Your task is to copy every line of the entries that contains "article".

==== GIVEN DATA ====

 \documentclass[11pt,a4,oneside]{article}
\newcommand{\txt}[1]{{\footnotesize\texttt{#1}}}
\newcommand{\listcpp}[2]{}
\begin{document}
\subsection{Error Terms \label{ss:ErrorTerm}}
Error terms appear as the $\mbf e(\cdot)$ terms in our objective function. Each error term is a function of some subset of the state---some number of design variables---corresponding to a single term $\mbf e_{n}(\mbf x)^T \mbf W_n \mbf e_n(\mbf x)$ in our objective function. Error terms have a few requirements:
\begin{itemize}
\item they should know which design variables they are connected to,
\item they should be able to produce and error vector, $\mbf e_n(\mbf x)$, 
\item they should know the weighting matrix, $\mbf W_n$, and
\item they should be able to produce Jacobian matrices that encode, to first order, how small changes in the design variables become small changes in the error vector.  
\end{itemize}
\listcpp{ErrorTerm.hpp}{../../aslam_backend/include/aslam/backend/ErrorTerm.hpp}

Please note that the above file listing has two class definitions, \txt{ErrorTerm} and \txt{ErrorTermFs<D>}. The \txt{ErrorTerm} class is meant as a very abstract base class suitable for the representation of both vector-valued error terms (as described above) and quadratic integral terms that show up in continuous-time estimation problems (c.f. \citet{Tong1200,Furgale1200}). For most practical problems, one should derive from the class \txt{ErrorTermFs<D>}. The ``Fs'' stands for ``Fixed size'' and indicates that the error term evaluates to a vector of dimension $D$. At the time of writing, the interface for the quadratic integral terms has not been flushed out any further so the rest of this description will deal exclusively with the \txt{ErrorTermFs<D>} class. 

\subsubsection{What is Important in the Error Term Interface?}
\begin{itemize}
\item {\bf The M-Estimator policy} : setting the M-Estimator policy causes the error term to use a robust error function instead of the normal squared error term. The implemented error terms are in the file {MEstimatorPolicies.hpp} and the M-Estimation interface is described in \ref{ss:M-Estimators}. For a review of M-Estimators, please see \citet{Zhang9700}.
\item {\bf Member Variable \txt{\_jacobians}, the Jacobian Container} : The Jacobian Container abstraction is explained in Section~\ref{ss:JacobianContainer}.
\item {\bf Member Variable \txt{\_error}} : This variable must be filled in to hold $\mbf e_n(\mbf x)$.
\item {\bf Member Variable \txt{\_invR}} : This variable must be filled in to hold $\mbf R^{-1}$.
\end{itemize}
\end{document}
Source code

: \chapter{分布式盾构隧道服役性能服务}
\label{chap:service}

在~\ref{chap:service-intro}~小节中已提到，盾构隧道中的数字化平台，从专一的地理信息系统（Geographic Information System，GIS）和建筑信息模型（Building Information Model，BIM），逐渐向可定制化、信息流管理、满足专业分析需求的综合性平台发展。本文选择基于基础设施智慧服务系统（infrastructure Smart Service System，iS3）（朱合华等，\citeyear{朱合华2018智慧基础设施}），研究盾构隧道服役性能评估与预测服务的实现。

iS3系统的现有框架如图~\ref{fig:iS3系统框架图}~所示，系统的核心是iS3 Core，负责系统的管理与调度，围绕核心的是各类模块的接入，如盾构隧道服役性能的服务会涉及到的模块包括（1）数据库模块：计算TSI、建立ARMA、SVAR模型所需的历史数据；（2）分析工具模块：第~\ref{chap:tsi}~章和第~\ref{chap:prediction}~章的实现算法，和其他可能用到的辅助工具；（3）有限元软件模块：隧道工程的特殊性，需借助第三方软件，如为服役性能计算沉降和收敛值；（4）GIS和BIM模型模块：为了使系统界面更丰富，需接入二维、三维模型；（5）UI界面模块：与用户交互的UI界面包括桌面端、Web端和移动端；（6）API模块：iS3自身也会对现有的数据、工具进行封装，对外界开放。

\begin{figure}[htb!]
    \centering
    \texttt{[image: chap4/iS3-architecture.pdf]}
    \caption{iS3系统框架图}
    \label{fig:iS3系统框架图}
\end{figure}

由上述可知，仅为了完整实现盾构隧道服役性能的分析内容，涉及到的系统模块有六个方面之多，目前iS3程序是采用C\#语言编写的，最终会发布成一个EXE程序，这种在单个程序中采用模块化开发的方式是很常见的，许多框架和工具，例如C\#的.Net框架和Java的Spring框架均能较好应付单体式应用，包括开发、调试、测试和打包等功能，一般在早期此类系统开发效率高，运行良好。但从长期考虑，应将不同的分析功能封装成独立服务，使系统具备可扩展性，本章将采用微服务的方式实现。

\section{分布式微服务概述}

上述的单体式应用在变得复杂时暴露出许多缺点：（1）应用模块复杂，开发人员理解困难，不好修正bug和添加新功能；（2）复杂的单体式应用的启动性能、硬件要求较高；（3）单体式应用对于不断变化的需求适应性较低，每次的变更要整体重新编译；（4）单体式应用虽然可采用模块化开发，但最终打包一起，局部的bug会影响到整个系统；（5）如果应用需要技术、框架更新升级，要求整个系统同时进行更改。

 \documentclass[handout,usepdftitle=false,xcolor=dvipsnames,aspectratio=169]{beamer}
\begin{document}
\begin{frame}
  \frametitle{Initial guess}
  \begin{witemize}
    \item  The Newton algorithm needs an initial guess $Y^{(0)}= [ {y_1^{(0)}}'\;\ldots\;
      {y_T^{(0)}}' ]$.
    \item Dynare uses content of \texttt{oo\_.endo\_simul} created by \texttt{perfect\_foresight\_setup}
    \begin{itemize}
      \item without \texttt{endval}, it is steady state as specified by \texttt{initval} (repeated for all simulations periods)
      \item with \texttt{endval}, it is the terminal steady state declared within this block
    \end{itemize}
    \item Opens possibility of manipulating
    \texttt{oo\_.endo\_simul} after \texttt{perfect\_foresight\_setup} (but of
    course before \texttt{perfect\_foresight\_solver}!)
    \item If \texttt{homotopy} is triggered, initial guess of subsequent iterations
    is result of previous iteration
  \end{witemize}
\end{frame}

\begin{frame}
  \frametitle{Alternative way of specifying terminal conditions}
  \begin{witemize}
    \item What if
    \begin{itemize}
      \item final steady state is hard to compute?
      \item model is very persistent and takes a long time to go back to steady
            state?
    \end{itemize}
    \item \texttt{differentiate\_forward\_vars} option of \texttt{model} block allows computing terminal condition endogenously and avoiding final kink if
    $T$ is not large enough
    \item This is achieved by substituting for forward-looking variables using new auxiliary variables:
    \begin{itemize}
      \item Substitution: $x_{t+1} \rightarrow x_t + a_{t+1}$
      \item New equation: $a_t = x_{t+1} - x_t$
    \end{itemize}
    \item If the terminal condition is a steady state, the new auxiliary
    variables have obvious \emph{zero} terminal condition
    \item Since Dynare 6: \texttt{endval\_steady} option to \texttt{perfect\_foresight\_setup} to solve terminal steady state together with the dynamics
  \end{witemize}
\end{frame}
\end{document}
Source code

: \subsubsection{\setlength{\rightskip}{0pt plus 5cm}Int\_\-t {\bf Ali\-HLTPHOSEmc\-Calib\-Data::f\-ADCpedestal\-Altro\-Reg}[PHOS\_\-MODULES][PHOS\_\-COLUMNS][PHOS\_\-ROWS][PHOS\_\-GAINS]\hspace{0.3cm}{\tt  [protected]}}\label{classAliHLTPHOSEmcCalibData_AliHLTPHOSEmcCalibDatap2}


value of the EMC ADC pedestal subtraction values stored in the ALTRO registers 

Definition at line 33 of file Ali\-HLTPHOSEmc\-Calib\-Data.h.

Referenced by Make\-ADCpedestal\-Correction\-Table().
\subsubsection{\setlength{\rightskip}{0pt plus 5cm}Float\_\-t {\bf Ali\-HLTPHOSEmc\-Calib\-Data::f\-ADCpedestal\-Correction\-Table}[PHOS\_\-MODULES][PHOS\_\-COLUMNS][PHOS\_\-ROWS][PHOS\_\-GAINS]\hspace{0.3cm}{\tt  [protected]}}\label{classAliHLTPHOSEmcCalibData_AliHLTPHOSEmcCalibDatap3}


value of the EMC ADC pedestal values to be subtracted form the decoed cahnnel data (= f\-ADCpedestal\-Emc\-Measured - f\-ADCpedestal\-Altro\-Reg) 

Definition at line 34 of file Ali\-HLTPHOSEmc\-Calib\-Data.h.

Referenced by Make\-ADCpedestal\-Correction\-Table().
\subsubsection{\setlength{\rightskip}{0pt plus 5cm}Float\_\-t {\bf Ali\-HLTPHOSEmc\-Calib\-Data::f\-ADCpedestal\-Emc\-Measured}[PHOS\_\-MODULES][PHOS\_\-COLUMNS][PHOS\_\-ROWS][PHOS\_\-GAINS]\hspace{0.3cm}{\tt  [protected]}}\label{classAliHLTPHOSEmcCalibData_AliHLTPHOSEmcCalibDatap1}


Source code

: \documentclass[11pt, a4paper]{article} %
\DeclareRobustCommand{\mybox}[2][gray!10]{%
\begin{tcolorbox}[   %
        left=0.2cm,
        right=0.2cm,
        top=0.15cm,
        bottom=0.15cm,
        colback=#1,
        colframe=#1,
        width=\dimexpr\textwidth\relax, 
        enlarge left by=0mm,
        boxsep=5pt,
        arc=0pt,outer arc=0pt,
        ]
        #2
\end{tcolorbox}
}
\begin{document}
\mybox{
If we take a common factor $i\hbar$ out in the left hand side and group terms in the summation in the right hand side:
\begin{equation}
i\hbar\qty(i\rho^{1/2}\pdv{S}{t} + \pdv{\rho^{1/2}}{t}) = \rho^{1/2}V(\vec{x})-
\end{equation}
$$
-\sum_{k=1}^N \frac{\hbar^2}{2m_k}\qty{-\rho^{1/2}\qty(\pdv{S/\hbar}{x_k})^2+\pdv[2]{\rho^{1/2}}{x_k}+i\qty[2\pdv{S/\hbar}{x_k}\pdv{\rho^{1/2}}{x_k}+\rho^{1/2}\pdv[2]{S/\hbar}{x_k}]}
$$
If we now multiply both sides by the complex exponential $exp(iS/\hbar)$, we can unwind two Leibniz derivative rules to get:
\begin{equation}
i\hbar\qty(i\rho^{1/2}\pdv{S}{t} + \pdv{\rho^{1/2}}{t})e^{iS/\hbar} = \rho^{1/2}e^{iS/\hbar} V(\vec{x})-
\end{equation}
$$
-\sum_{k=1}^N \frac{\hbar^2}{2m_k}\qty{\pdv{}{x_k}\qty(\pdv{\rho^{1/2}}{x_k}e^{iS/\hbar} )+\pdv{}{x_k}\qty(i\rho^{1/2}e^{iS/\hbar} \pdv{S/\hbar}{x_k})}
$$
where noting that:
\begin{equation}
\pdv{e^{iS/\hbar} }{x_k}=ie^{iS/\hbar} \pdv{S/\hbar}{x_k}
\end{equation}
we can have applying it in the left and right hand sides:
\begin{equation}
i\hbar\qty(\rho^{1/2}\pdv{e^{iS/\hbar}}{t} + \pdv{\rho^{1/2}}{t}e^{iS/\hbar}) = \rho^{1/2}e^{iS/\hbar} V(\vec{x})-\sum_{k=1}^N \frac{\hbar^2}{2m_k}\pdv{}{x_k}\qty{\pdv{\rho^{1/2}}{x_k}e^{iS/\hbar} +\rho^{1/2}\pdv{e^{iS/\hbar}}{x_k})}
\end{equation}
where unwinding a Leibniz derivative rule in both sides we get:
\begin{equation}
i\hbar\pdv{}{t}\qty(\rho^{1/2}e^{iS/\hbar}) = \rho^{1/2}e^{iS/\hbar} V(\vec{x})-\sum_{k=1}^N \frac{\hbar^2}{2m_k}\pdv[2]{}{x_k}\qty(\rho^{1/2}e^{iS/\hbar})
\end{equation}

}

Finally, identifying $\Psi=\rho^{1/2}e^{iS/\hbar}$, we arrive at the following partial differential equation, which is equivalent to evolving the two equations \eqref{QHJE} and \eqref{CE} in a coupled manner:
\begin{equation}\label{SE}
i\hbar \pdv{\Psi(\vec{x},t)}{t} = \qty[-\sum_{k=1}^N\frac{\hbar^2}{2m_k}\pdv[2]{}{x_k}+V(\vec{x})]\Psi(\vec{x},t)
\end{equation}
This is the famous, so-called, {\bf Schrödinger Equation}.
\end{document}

====

● **EXERCISE OUTPUT**
 \documentclass[11pt,a4,oneside]{article}
: \documentclass[11pt, a4paper]{article} %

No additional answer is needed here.